Thanks, once all my stuff in there it wont be very roomy. 

i do get people saying, "who lives there?" :lol: 

John


----------



## jhwbigley (11 May 2009)

This is what the door will hopefully be like 







John


----------



## mailee (11 May 2009)

I'm not jelous, I'm not jelous, I am NOT jelous........I am. :lol: :lol: :lol: 
Very nice workshop. I thought you were going to ask about making garage doors and after seeing the pictures I was going to suggest hardboard. LOL. No seriously though it looks great and the doors will look fine too. Nice work. :wink: Still won't be big enough though. :lol:


----------



## head clansman (11 May 2009)

Hi John 

don't think that big enough for a workshop and garage , hmm better park the cars outside :wink: :wink: no what i mean :lol: :lol: .hc


----------



## Night Train (12 May 2009)

I think that is bigger then the new cabinet workshop we're getting at college. :lol: 
Very impressive.


----------



## big soft moose (12 May 2009)

head clansman":23n0bvon said:


> Hi John
> 
> don't think that big enough for a workshop and garage , hmm better park the cars outside :wink: :wink: know what i mean :lol: :lol: .hc



too right - if cars werent meant to live outside they wouldnt be waterproof


----------



## joiner_sim (12 May 2009)

I think I remember you showing us plans or photos of this before, and it looks like its coming along very nicely! =D>


----------



## jhwbigley (12 May 2009)

mailee":1f8eg6rt said:


> I'm not jelous, I'm not jelous, I am NOT jelous........I am. :lol: :lol: :lol:
> Very nice workshop. I thought you were going to ask about making garage doors and after seeing the pictures I was going to suggest hardboard. LOL. No seriously though it looks great and the doors will look fine too.
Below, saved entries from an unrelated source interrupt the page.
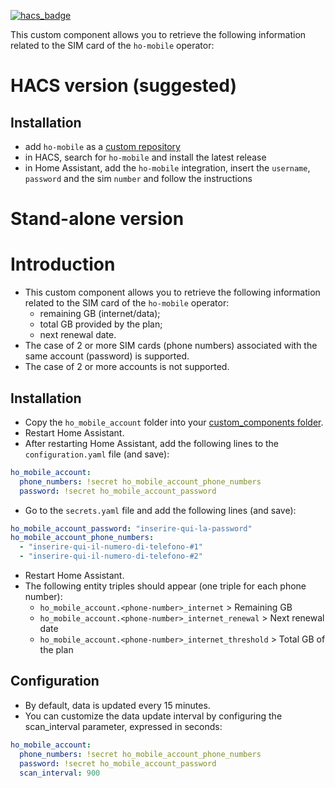 
[![hacs_badge](https://img.shields.io/badge/HACS-Default-41BDF5.svg?style=for-the-badge)](https://github.com/hacs/integration)


This custom component allows you to retrieve the following information related to the SIM card of the `ho-mobile` operator:

# HACS version (suggested)

## Installation
- add `ho-mobile` as a [custom repository](https://hacs.xyz/docs/faq/custom_repositories/)
- in HACS, search for `ho-mobile` and install the latest release
- in Home Assistant, add the `ho-mobile` integration, insert the `username`, `password` and the sim `number` and follow the instructions  


# Stand-alone version

# Introduction
- This custom component allows you to retrieve the following information related to the SIM card of the `ho-mobile` operator:
  - remaining GB (internet/data);
  - total GB provided by the plan;
  - next renewal date.
- The case of 2 or more SIM cards (phone numbers) associated with the same account (password) is supported.
- The case of 2 or more accounts is not supported.

## Installation

- Copy the `ho_mobile_account` folder into your [custom_components folder](https://developers.home-assistant.io/docs/en/creating_component_loading.html).
- Restart Home Assistant.
- After restarting Home Assistant, add the following lines to the <code>configuration.yaml</code> file (and save):


```yaml
ho_mobile_account:
  phone_numbers: !secret ho_mobile_account_phone_numbers
  password: !secret ho_mobile_account_password
  ```

- Go to the `secrets.yaml` file and add the following lines (and save):

```yaml
ho_mobile_account_password: "inserire-qui-la-password"
ho_mobile_account_phone_numbers: 
  - "inserire-qui-il-numero-di-telefono-#1"
  - "inserire-qui-il-numero-di-telefono-#2"  
```

- Restart Home Assistant.
- The following entity triples should appear (one triple for each phone number):
  - `ho_mobile_account.<phone-number>_internet` > Remaining GB
  - `ho_mobile_account.<phone-number>_internet_renewal` > Next renewal date
  - `ho_mobile_account.<phone-number>_internet_threshold` > Total GB of the plan

## Configuration
- By default, data is updated every 15 minutes.
- You can customize the data update interval by configuring the scan_interval parameter, expressed in seconds:

```yaml
ho_mobile_account:
  phone_numbers: !secret ho_mobile_account_phone_numbers
  password: !secret ho_mobile_account_password
  scan_interval: 900
  ```

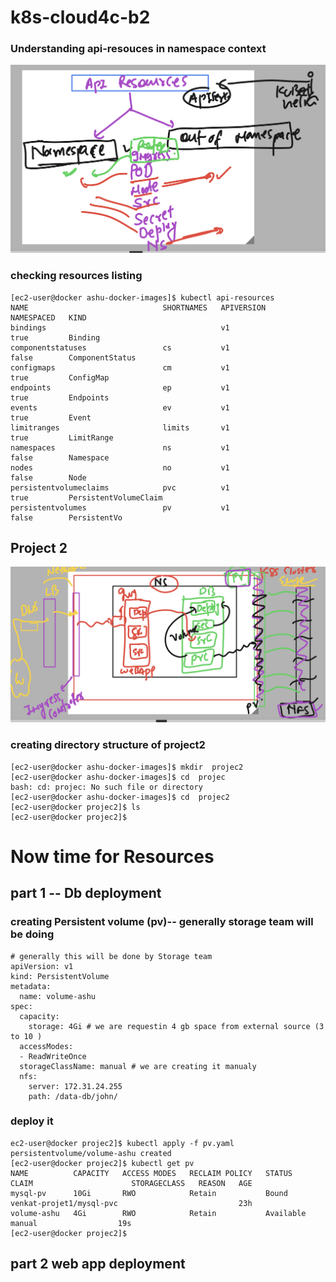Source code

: # k8s-cloud4c-b2

### Understanding api-resouces in namespace context 

<img src="nsc.png">

### checking resources listing 

```
[ec2-user@docker ashu-docker-images]$ kubectl api-resources 
NAME                              SHORTNAMES   APIVERSION                             NAMESPACED   KIND
bindings                                       v1                                     true         Binding
componentstatuses                 cs           v1                                     false        ComponentStatus
configmaps                        cm           v1                                     true         ConfigMap
endpoints                         ep           v1                                     true         Endpoints
events                            ev           v1                                     true         Event
limitranges                       limits       v1                                     true         LimitRange
namespaces                        ns           v1                                     false        Namespace
nodes                             no           v1                                     false        Node
persistentvolumeclaims            pvc          v1                                     true         PersistentVolumeClaim
persistentvolumes                 pv           v1                                     false        PersistentVo
```

## Project  2 

<img src="project2.png">

### creating directory structure of project2

```
[ec2-user@docker ashu-docker-images]$ mkdir  projec2 
[ec2-user@docker ashu-docker-images]$ cd  projec
bash: cd: projec: No such file or directory
[ec2-user@docker ashu-docker-images]$ cd  projec2
[ec2-user@docker projec2]$ ls
[ec2-user@docker projec2]$ 
```

# Now time for Resources 

## part 1 -- Db deployment 
### creating Persistent volume (pv)-- generally storage team will be doing 

```
# generally this will be done by Storage team 
apiVersion: v1
kind: PersistentVolume
metadata:
  name: volume-ashu
spec:
  capacity:
    storage: 4Gi # we are requestin 4 gb space from external source (3 to 10 )
  accessModes:
  - ReadWriteOnce 
  storageClassName: manual # we are creating it manualy 
  nfs:
    server: 172.31.24.255
    path: /data-db/john/
```

### deploy it 

```
ec2-user@docker projec2]$ kubectl apply -f pv.yaml 
persistentvolume/volume-ashu created
[ec2-user@docker projec2]$ kubectl get pv
NAME          CAPACITY   ACCESS MODES   RECLAIM POLICY   STATUS      CLAIM                      STORAGECLASS   REASON   AGE
mysql-pv      10Gi       RWO            Retain           Bound       venkat-projet1/mysql-pvc                           23h
volume-ashu   4Gi        RWO            Retain           Available                              manual                  19s
[ec2-user@docker projec2]$ 
```




## part 2 web app deployment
Nice work. :wink: Still won't be big enough though. :lol:



i was only going to use half of it, but i've talked my dad round to having one side for machines and the other side bench, assembly area. but still wont be big enough. :lol:


----------



## jhwbigley (12 May 2009)

big soft moose":2aef5u74 said:


> head clansman":2aef5u74 said:
> 
> 
> > Hi John
> ...



parking a car in there would be like walking into your living room with muddy boots on. :lol:


----------



## jhwbigley (12 May 2009)

joiner_sim":35r4ev62 said:


> I think I remember you showing us plans or photos of this before, and it looks like its coming along very nicely! =D>



thanks Simon, its a long way to the finish line, but it will be worth the wait! 

John


----------



## jhwbigley (17 Feb 2010)

Well its only been nearly 10 months, but my woods finally turning up tomorrow :lol: 

not that i've got much of half term left! :roll: 

JHB


----------



## OPJ (17 Feb 2010)

So, are you making it all out of wood now or will you still be having a steel frame?


----------



## jhwbigley (17 Feb 2010)

OPJ":1n044a2y said:


> So, are you making it all out of wood now or will you still be having a steel frame?



Well the door frames may still be made from steel, 

But i have a fisherprice my first multico mortiser now.

There will be a WIP!

JHB


----------



## wizer (17 Feb 2010)

Has it been left open all this time? Or is there temp boarding up?


----------



## jhwbigley (17 Feb 2010)

wizer said:


> Has it been left open all this time?
> 
> 
> > maybe :lol:
> ...


----------



## billybuntus (18 Feb 2010)

With reference to the recent 'lottery win' thread. Thats pretty much what I would build if I had 56m in the bank.

Enough room for all my hobbies and a car.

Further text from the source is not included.